Employees of Triple Play Sports Bar and Grille in Watertown, Connecticut, took to Facebook to complain that Triple Play's co-owner and accountant, Ralph DelBuono, incorrectly calculated the employees' state tax withholding, and as a result, they owed the state money. Two days later, all the employees who participated in the conversation were fired.
In a decision from the National Labor Relations Board, two panel members found that employees were engaging in protected activities and were wrongly terminated in violation of the Act.

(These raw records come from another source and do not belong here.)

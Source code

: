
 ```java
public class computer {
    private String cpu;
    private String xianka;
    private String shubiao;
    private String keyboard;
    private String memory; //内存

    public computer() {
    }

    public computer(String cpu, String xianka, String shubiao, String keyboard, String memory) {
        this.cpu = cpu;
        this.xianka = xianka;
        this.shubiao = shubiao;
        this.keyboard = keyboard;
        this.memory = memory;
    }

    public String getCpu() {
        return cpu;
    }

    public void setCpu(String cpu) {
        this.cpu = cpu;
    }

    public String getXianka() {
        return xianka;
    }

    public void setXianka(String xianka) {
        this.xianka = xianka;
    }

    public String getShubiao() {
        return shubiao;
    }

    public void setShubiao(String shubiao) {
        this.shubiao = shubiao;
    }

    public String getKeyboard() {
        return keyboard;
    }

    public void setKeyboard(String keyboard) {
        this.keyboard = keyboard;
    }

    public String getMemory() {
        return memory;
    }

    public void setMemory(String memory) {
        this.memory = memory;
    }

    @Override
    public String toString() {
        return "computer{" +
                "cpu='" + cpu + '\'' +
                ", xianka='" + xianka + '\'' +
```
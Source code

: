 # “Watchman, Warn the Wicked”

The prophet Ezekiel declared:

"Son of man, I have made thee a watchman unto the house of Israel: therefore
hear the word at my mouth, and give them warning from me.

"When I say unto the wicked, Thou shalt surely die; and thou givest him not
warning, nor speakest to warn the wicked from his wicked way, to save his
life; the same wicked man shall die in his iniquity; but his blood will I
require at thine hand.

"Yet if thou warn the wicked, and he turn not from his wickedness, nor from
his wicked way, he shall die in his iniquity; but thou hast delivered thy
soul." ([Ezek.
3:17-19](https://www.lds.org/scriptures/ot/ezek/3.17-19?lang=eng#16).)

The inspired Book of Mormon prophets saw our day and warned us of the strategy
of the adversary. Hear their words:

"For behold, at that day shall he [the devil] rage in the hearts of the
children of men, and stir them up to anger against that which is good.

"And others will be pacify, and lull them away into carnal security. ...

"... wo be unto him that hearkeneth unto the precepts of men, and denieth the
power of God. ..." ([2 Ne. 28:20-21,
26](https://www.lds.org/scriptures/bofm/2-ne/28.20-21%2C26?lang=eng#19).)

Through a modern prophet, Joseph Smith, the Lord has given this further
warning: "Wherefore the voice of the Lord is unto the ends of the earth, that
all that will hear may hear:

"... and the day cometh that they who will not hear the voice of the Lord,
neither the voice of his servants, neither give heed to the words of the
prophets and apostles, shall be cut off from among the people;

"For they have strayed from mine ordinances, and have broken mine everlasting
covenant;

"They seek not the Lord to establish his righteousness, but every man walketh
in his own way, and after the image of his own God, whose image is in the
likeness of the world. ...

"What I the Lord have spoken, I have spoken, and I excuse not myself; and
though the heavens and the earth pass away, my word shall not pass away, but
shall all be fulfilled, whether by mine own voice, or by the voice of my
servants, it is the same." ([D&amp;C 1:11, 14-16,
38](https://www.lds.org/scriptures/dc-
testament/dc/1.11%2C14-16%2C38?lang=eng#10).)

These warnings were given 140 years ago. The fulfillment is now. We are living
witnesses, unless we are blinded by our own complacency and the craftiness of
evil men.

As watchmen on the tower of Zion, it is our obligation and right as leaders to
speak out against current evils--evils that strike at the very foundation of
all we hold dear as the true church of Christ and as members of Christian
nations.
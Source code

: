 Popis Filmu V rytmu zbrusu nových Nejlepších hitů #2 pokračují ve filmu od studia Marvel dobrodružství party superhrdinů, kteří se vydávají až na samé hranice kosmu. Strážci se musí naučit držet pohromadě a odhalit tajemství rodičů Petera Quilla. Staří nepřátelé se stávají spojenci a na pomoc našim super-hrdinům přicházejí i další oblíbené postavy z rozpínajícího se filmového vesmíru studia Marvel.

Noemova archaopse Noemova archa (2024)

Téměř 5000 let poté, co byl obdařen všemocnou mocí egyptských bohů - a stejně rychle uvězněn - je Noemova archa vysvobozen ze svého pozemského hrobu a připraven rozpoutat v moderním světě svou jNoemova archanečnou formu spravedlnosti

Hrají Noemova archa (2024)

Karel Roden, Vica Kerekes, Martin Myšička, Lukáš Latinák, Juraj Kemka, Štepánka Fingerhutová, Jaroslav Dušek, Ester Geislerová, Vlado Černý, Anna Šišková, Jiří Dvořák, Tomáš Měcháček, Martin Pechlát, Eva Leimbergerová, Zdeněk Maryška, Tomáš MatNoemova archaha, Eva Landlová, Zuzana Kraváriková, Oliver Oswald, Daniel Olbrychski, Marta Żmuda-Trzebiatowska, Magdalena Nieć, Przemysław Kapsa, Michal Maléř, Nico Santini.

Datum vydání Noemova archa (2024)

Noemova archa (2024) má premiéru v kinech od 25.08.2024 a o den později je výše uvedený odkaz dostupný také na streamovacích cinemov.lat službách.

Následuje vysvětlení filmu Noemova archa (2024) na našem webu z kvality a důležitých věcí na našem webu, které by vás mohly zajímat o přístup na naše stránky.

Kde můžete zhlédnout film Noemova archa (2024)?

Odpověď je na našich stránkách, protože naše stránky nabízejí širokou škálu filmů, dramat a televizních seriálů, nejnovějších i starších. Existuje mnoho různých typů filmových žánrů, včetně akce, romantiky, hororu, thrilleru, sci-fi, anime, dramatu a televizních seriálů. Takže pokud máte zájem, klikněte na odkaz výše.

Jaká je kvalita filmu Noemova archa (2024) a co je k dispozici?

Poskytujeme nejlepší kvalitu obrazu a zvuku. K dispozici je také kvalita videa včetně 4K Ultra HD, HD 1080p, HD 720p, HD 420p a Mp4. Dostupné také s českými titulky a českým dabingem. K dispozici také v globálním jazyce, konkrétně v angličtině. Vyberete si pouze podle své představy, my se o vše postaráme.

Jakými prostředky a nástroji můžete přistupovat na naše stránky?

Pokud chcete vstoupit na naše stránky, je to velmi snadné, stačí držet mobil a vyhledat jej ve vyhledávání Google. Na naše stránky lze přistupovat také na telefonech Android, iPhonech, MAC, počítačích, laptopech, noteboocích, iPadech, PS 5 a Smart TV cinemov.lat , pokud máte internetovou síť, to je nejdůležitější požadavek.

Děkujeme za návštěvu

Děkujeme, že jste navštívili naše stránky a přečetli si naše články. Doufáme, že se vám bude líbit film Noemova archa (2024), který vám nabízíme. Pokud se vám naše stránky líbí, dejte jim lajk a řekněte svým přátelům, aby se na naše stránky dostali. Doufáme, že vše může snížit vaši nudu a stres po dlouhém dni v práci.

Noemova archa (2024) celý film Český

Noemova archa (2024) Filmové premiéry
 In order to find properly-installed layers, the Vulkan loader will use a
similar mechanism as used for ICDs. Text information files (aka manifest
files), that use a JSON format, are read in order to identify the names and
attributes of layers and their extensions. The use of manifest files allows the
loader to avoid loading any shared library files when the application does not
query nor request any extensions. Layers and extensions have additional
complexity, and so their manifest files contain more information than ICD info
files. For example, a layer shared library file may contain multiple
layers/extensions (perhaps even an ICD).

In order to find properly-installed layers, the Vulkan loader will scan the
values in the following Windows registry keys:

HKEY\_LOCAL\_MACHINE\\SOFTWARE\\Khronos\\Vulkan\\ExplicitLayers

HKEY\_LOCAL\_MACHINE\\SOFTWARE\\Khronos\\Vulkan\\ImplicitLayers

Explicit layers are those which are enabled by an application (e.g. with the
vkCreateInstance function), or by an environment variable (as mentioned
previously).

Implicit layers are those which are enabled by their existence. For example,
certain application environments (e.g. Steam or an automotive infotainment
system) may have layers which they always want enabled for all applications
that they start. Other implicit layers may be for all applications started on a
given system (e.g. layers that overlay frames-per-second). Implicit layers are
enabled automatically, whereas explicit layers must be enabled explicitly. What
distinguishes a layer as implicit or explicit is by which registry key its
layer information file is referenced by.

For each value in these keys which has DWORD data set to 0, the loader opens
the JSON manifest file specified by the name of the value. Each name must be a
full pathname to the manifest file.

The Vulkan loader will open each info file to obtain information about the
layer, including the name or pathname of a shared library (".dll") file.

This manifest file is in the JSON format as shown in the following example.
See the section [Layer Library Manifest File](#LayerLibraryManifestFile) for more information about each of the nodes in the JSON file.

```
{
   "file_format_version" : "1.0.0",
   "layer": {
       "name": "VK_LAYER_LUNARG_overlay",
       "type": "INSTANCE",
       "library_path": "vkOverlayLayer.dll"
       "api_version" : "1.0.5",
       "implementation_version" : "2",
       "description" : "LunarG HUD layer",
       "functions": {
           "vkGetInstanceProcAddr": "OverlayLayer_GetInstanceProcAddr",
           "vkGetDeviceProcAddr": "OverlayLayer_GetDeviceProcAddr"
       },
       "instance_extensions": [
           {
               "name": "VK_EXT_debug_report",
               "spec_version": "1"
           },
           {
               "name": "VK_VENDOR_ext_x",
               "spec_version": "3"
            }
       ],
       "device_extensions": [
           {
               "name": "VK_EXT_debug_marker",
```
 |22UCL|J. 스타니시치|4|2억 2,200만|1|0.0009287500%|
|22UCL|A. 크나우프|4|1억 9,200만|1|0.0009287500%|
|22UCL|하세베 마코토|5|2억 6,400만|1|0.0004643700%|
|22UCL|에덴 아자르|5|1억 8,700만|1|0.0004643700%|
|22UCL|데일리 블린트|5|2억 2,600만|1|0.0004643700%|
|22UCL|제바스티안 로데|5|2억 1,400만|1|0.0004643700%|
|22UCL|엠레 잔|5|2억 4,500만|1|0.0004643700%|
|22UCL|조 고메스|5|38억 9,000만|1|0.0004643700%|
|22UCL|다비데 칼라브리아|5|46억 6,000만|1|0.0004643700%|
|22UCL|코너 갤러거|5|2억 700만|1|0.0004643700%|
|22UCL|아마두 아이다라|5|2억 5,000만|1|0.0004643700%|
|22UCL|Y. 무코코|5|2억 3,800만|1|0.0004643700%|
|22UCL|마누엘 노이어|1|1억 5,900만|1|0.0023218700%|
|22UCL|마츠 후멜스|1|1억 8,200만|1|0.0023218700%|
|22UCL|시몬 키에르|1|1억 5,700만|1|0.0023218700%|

Because the employees were discussing issues they wanted to bring up at a staff meeting, as well as their options for involving government agencies, the NLRB found that they were engaged in protected speech activity. It further found that one employee's use of the "Like" button to approve of another employee's post constituted protected speech activity. Consequently, their actions were protected and their termination, which was explicitly the result of the Facebook conversation, broke the law.
Triple Play has a communication policy that purports to allow it to fire employees who communicate confidential information or engage in "inappropriate discussions about the company." The NLRB also found that the policy violates Section 8.
One member of the panel dissented, saying that the policy on its face didn't violate Section 8. But that's not really the point: the point is where employees "would reasonably interpret it to prohibit protected activities." The purpose of Section 8 is not merely to forbid policies that explicitly sanction protected speech ex post, but also to forbid policies that may have a chilling effect on protected speech.
A company simply can't maintain overly broad policies on employee communication. As we learned from the Mercedes-Benz decision last month, it doesn't matter if such a policy is enforced or not. If an overly restrictive policy is on the books, then an employee could reasonably believe that he or she would be punished for protected activity and therefore not engage in that activity to begin with. That's the very definition of a chilling effect and exactly what the National Labor Relations Act is there to prevent.
Management also has to be trained in how to respond appropriately. In this situation, DelBuono had a lawyer send scary letters threatening actions for defamation against some of the participants in the Facebook conversation. Threatening a lawsuit in a situation like this is, of course, not going to remedy the problem and will serve only to escalate it. Rather than react viscerally, management needs to be instructed that they should take a little time out before responding and contact in-house counsel, who hopefully will behave more rationally.